Concepts and Packages Demonstrated

Travelling Salesman ProblemGraphsregexpermutationsNetworkX

Page Navigation

• Problem Intro
• Part 1
• Part 2
• Solving with NetworkX
  • Drawing the Graph

Problem Intro

We’re told that Santa needs to visit every location on his list exactly once. The distances between all pairs of locations have been provided, in the form of data that looks like this:

London to Dublin = 464
London to Belfast = 518
Dublin to Belfast = 141

Part 1

Starting at any location and ending at any location, what is the shortest distance that Santa must travel to visit every location exactly once?

This is actually a fairly standard problem, known as the Travelling Salesman Problem.

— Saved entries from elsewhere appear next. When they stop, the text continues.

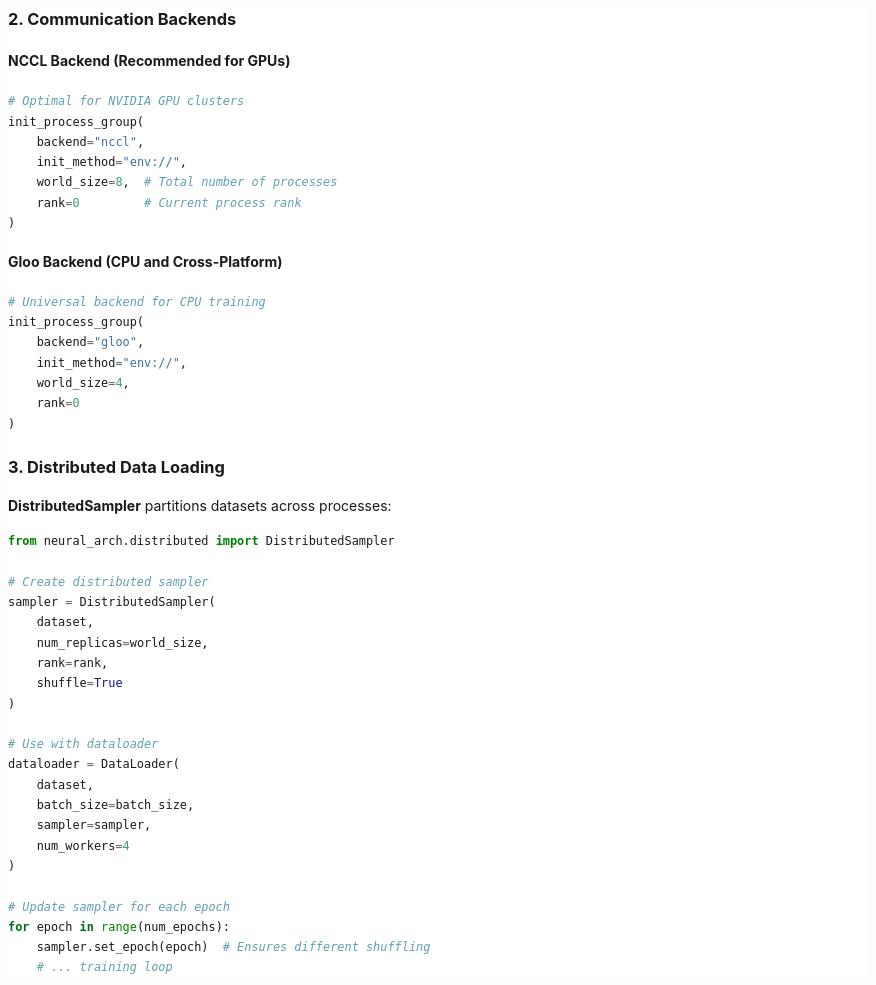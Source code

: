 ### **2. Communication Backends**

#### **NCCL Backend (Recommended for GPUs)**
```python
# Optimal for NVIDIA GPU clusters
init_process_group(
    backend="nccl",
    init_method="env://",
    world_size=8,  # Total number of processes
    rank=0         # Current process rank
)
```

#### **Gloo Backend (CPU and Cross-Platform)**
```python
# Universal backend for CPU training
init_process_group(
    backend="gloo",
    init_method="env://",
    world_size=4,
    rank=0
)
```

### **3. Distributed Data Loading**

**DistributedSampler** partitions datasets across processes:

```python
from neural_arch.distributed import DistributedSampler

# Create distributed sampler
sampler = DistributedSampler(
    dataset,
    num_replicas=world_size,
    rank=rank,
    shuffle=True
)

# Use with dataloader
dataloader = DataLoader(
    dataset,
    batch_size=batch_size,
    sampler=sampler,
    num_workers=4
)

# Update sampler for each epoch
for epoch in range(num_epochs):
    sampler.set_epoch(epoch)  # Ensures different shuffling
    # ... training loop
```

My strategy is as follows:

• Use regex to create a (location_1, location_2):distance dictionary entry for each distance in the input data. We’ll also store the pair of locations in reverse, so we can lookup either way.
• We then create a set to store all unique locations. Iterate through each location in the location pairs, and build our set of unique locations. Using a set makes it easy to automatically throw away locations we’ve seen before.
• Then we use itertools.permutations() to obtain all possible location permutations for all the locations we’ve stored in our set. For example, imagine we had just three locations, called A, B, and C. The itertools.permutations() function would return the following permutations for these three locations: ABC, ACB, BAC, BCA, CAB, CBA. I.e. with 3 locations, we’ll end up with 3! = 6 permutations. With 4 locations, we’ll end up with 4! = 24 permutations. And so on.
• For efficiency, we’ll filter out any permutations which are simply the reverse of an existing permutation. For example, if know the total distance for ABC, then we have no need to determine the distance for CBA, since it is the same.
• For each unique permutation, we find the distances between each pair of locations in the permutation. For example, if we have a permutation ABC, then we need the distance for A -> B, and the distance from B -> C.
• We add up these distances, which gives us a total journey distance for this permutation. We store this total journey distance.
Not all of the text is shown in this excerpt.